The dominant allele of the gene compactum (C) defines a subspecies of hexaploid wheat known as club wheat, which is characterised by a spike half the length of common wheat and associated with lower grain weight and greater grain number per spike (Gul and Allan, 1972, Zwer et al., 1995). C was mapped to two bins either side of the 2D centromere (Johnson et al., 2008). A more recent publication stated that C was located on 2DS, based on personal communication (Faris et al., 2014). The C bin on 2DS maps 0.7cM proximal to the bin containing both markers used to introgress the Rht8 segment in our population (Xgwm261 and Xcfd53) (Johnson et al., 2008), though linkage drag might include the adjacent regions. Further, a spike compactness QTL on 2DS overlaps the Xgwm261-Xcfd53 region (Manickavelu et al., 2011). It should be noted that neither of these previous studies used materials segregating for Ppd-D1, which is estimated be 10 cM distal to Xcfd53 (Gasperini et al., 2012), in their genetic maps and Ppd-D1 is known to influence spike morphology (Worland et al., 1998).

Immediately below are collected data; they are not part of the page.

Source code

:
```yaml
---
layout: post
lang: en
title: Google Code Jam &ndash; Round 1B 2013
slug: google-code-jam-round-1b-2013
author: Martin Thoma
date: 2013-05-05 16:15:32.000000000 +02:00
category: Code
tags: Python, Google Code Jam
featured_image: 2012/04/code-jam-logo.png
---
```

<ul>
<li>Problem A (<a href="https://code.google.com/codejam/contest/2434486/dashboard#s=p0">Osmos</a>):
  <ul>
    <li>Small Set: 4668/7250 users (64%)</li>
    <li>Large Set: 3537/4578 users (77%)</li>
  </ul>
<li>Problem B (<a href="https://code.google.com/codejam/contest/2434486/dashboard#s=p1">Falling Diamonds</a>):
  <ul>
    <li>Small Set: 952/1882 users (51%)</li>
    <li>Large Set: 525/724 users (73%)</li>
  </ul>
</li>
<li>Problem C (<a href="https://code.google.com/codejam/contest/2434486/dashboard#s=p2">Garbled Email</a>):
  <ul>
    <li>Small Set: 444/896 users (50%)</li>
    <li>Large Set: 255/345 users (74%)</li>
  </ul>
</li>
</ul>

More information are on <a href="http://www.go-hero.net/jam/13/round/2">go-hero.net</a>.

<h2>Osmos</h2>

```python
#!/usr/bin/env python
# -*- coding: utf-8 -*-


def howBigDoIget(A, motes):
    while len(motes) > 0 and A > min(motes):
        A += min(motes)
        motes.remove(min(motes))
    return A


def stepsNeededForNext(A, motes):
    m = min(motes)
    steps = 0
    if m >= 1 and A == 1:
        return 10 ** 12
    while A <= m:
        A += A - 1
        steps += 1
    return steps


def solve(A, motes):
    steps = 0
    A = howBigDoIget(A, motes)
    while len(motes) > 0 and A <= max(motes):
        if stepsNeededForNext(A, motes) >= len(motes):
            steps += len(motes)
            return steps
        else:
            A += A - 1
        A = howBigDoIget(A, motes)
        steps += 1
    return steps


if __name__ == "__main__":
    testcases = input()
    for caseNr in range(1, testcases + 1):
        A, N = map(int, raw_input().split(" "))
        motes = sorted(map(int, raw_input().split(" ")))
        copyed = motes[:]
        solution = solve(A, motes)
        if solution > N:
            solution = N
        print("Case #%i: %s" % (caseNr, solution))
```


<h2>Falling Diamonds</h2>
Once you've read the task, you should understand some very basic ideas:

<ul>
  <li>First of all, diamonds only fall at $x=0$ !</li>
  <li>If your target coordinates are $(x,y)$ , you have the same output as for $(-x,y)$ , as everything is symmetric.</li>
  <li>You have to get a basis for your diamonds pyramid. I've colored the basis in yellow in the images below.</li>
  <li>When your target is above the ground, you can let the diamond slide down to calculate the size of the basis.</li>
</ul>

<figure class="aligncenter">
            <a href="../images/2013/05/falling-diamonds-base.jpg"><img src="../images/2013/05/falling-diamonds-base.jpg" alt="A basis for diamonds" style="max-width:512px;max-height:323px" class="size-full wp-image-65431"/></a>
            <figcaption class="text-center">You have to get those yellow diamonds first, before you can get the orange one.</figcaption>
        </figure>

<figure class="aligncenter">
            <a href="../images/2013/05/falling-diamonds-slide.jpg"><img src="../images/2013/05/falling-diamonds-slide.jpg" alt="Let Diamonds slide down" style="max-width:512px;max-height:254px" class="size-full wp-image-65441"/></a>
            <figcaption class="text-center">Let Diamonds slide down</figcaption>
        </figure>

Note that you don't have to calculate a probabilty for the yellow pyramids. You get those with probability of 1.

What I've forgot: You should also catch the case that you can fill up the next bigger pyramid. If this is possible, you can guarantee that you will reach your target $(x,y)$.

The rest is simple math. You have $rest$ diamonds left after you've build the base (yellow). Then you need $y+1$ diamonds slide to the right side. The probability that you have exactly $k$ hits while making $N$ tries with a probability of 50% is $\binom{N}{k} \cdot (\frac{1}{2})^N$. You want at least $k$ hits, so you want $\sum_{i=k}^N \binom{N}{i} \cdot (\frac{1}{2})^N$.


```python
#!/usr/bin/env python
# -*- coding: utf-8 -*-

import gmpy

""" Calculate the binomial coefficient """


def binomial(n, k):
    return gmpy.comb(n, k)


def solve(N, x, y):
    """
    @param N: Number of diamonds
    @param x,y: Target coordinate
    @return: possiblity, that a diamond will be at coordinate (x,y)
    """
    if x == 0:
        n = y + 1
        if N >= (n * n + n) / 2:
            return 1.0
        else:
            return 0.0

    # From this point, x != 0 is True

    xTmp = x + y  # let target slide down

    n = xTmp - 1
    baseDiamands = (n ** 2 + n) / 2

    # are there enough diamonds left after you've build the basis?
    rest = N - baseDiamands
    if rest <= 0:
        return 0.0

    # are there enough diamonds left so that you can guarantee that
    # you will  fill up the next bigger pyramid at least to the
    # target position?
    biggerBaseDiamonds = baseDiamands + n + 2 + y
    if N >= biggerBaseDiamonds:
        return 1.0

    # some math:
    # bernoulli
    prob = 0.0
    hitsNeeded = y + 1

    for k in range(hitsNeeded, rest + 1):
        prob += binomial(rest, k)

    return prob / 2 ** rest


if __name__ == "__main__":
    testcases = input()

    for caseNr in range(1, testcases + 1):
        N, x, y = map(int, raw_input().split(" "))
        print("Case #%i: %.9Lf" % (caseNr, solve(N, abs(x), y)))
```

We observed consistent differences between the tall NIL and the recurrent parent to the population in plant height and spike compaction, which indicated background genetic effects. Genotyping using a high-density SNP array showed variation between the Rht8 NIL and the recurrent parent outside the 2DS introgression was present, but smaller than the background expected in a third-generation back-cross. Taken together, finer genetic dissection of Rht8 and C is required to determine the precise contribution of Rht8, C and linkage blocks around those loci (assuming they are distinct) to the agronomic traits presented in this study.

Conclusion

Investigation of the effects associated with the Rht8 introgression in contrasting N treatments and water regimes indicated a robust height reduction in the Rht8 NIL regardless of environment and treatment. The lengths of the spike, peduncle and second internode all contributed to the height reduction. A novel finding in our study was a reduction in spike number associated with Rht8 at agronomically-relevant N levels, in the same conditions which resulted in yield reductions and reduced grain number. This is the first study to report that the yield penalty associated with Rht8 was abolished at low N and in irrigated conditions; these benefits were replicated across sites and seasons. The Rht8 introgression decreased spike length with constant spikelet number, resulting in a semi-compacted spike. Improved genetic resolution of Rht8 and compactum is required to precisely dissect the contributions of these two loci on agronomic traits.